Support vector machine

Support Vector Machine is another famous supervised learning algorithm that can be utilized for both regression and classification problems. This algorithm plots data points as a single point in an n-dimensional space, where n is the number of inputs. The target of the SVM algorithm is to make the best line to separate the n-dimensional space into discrete classes so that new data points can be put in the appropriate category later. This line is called a hyperplane; the farther it is from the points of any class, the better separation is achieved. Thus, there is not only one hyperplane capable of separating the data, but the best one is the one with the most significant margin between the two classes. It is also worth mentioning that the closest points to the hyperplanes are called support vectors. Figure 6 shows two hyperplanes with small and maximal margins (H2 and H3) and one that fails to separate the classes correctly(H1). The decision function in the SVM algorithm is51:

$$f\left({\varvec{x}}\right)=\langle {\varvec{w}},\varnothing \left({\varvec{x}}\right)\rangle +b,$$
(6)

where \(b\) is the bias term, \(\varnothing \left({\varvec{x}}\right)\) is a mapping of \({\varvec{x}}\) from the input space to the n-dimensional feature space, and \({\varvec{w}}\) is the weight of the sample. To obtain the optimal values of \({\varvec{w}}\) and \(b\), the following optimization problem has to be solved:

$$\mathrm{minimize}: g\left(w,\xi \right)=\frac{1}{2}{\Vert w\Vert }^{2}+C\sum_{i=1}^{n}{\xi }_{i},$$
(7)
$$\mathrm{subject \; to}: {y}_{i}\left(\langle w,\phi \left({x}_{i}\right)\rangle +b\right)\ge 1-{\xi }_{i}, \quad {\xi }_{i}\ge 0,$$
(8)

where the regularization parameter is \(C\) and \({\xi }_{i}\) is the i-th slack variable51.

Figure 6
figure 6

Three hyperplanes separating data: H1 that fails to classify correctly, H2 with a small margin, and H3 with the maximal margin.

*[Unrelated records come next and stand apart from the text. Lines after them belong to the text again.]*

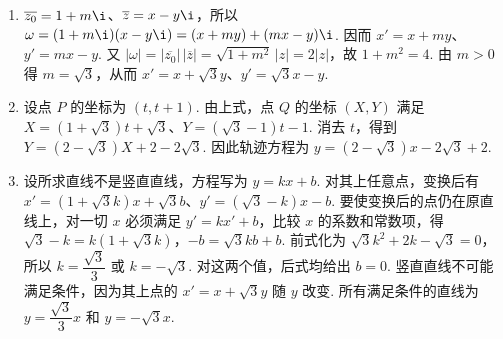 \begin{solution}
\begin{enumerate}
\item \(\overline{z_0}=1+m\i\)、\(\overline z=x-y\i\)，所以
\(\omega=(1+m\i)(x-y\i)=(x+my)+(mx-y)\i\). 因而 \(x'=x+my\)、\(y'=mx-y\). 又 \(|\omega|=|\overline{z_0}|\,|\overline z|=\sqrt{1+m^2}\,|z|=2|z|\)，故 \(1+m^2=4\). 由 \(m>0\) 得 \(m=\sqrt{3}\)，从而 \(x'=x+\sqrt{3}y\)、\(y'=\sqrt{3}x-y\).
\item 设点 \(P\) 的坐标为 \((t,t+1)\). 由上式，点 \(Q\) 的坐标 \((X,Y)\) 满足 \(X=(1+\sqrt{3})t+\sqrt{3}\)、\(Y=(\sqrt{3}-1)t-1\). 消去 \(t\)，得到
\(Y=(2-\sqrt{3})X+2-2\sqrt{3}\). 因此轨迹方程为 \(y=(2-\sqrt{3})x-2\sqrt{3}+2\).
\item 设所求直线不是竖直直线，方程写为 \(y=kx+b\). 对其上任意点，变换后有 \(x'= (1+\sqrt{3}k)x+\sqrt{3}b\)、\(y'=(\sqrt{3}-k)x-b\). 要使变换后的点仍在原直线上，对一切 \(x\) 必须满足 \(y'=kx'+b\)，比较 \(x\) 的系数和常数项，得
\(\sqrt{3}-k=k(1+\sqrt{3}k)\)，\(-b=\sqrt{3}kb+b\).
前式化为 \(\sqrt{3}k^2+2k-\sqrt{3}=0\)，所以 \(k=\dfrac{\sqrt{3}}{3}\) 或 \(k=-\sqrt{3}\). 对这两个值，后式均给出 \(b=0\). 竖直直线不可能满足条件，因为其上点的 \(x'=x+\sqrt{3}y\) 随 \(y\) 改变. 所有满足条件的直线为 \(y=\dfrac{\sqrt{3}}{3}x\) 和 \(y=-\sqrt{3}x\).
\end{enumerate}
\end{solution}
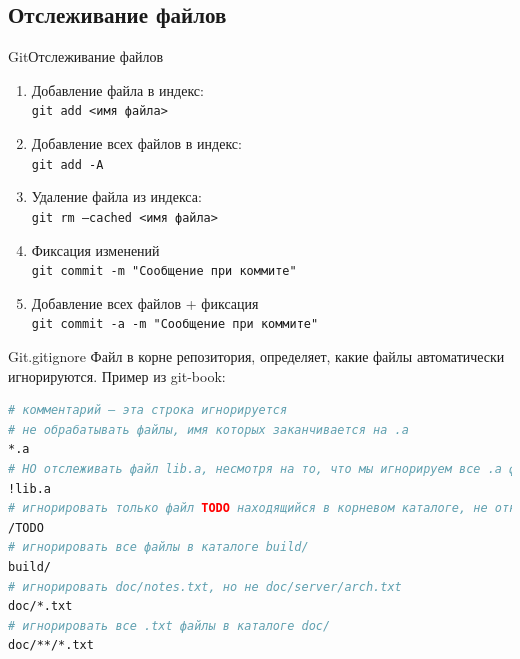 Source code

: \documentclass[10pt]{beamer}
\begin{document}
\subsection{Отслеживание файлов}
\begin{frame}[fragile]{Git}{Отслеживание файлов}
\begin{enumerate}
\item Добавление файла в индекс:\\
\texttt{git add <имя файла> }\\
\item Добавление всех файлов в индекс:\\
\texttt{git add -A }\\
\item Удаление файла из индекса:\\
\texttt{git rm ---cached <имя файла> }\\
\item Фиксация изменений\\
\texttt{git commit -m "Сообщение при коммите" }\\
\item Добавление всех файлов + фиксация\\
\texttt{git commit -a -m "Сообщение при коммите" }\\
\end{enumerate}
\end{frame}

\begin{frame}[fragile]{Git}{.gitignore}
Файл в корне репозитория, определяет, какие файлы автоматически игнорируются.
Пример из git-book:
\begin{lstlisting}[language=bash]
# комментарий — эта строка игнорируется
# не обрабатывать файлы, имя которых заканчивается на .a
*.a
# НО отслеживать файл lib.a, несмотря на то, что мы игнорируем все .a файлы с помощью предыдущего правила
!lib.a
# игнорировать только файл TODO находящийся в корневом каталоге, не относится к файлам вида subdir/TODO
/TODO
# игнорировать все файлы в каталоге build/
build/
# игнорировать doc/notes.txt, но не doc/server/arch.txt
doc/*.txt
# игнорировать все .txt файлы в каталоге doc/
doc/**/*.txt
\end{lstlisting}
\end{frame}
\end{document}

Hyperparameters optimization

Adapting a machine learning model to different problems requires tuning its hyperparameters. As a result, choosing the appropriate hyperparameter configuration is a crucial step in the development of machine learning models, as it directly affects their performance54. In Table 3, all the adjusted hyperparameters have been provided in addition to their range of analysis.

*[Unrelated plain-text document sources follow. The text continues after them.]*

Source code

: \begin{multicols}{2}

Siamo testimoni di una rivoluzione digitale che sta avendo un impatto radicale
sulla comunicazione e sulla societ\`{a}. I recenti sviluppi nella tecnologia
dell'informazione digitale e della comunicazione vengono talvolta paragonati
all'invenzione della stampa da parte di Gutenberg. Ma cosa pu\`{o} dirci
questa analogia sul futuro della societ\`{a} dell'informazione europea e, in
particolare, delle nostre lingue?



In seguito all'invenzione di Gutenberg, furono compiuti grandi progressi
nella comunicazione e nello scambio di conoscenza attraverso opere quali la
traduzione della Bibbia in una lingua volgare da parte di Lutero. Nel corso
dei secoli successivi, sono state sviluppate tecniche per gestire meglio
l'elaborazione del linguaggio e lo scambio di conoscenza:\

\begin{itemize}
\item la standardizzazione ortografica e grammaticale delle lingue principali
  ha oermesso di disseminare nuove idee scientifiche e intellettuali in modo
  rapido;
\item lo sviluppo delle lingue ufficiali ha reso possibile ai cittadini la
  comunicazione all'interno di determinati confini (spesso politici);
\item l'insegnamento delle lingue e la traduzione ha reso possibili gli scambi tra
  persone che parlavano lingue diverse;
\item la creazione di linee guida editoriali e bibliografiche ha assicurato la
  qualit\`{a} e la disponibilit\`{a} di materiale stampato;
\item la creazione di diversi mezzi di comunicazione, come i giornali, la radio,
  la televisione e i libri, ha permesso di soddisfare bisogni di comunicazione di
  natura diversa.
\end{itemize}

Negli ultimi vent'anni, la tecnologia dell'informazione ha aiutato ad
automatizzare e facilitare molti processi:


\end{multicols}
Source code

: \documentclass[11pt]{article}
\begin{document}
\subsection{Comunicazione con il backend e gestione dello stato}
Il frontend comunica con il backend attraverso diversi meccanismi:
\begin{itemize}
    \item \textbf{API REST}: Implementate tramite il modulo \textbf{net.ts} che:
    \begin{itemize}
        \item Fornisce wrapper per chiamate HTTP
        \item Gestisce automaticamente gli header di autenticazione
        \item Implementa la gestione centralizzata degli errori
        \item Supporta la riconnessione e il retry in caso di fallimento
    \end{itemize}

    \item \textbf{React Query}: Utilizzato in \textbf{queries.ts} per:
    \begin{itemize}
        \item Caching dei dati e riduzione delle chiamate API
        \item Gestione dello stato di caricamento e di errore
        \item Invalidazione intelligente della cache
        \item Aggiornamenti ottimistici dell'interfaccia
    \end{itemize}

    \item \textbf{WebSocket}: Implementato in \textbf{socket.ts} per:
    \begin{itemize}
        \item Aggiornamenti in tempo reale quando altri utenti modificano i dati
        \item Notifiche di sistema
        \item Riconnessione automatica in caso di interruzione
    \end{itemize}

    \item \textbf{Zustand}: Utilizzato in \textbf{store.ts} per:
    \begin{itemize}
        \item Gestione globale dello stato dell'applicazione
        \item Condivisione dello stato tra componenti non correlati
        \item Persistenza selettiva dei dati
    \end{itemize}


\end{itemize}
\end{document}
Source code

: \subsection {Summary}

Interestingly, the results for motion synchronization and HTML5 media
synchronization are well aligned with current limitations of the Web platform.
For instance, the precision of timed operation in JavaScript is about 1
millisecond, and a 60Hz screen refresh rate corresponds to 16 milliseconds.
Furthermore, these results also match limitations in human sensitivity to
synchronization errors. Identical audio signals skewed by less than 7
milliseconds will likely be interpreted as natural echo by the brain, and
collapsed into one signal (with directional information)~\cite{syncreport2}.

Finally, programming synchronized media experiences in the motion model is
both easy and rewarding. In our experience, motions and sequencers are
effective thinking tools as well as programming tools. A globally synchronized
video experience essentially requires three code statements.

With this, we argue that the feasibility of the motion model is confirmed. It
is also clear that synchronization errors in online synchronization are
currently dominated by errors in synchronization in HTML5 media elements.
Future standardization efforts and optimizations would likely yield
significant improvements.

Table 3 Hyperparameters with their corresponding ranges.

Input parameters

The independent inputs of our models are temperature, wavelength, and chemical substructure of the ILs. Since the temperature has a well-known influence on the refractive index, it is included in model inputs37. However, the wavelength never caught the researcher’s attention to be considered as input to their machine learning models. Numerous studies focused on analyzing and determining the refractive index at a single wavelength called the sodium D line, which equals 589.3 nm. A material’s chromatic dispersion, which is the variation of the refractive index over a range of wavelengths, will be left out of the study if the wavelength is excluded in modeling. Furthermore, much information about the chemical composition and physical properties can be obtained by considering the wavelength as input1.

While dispersion is minimized in certain applications (for instance, optical communications systems and imaging systems), it benefits other applications (for instance, dispersive prisms in laser cavities, for compensating dispersion introduced by other optical components, or in optical spectrometers). The refractive index dispersion of an optical device must be accurately characterized in both cases in order to ensure optimal performance55.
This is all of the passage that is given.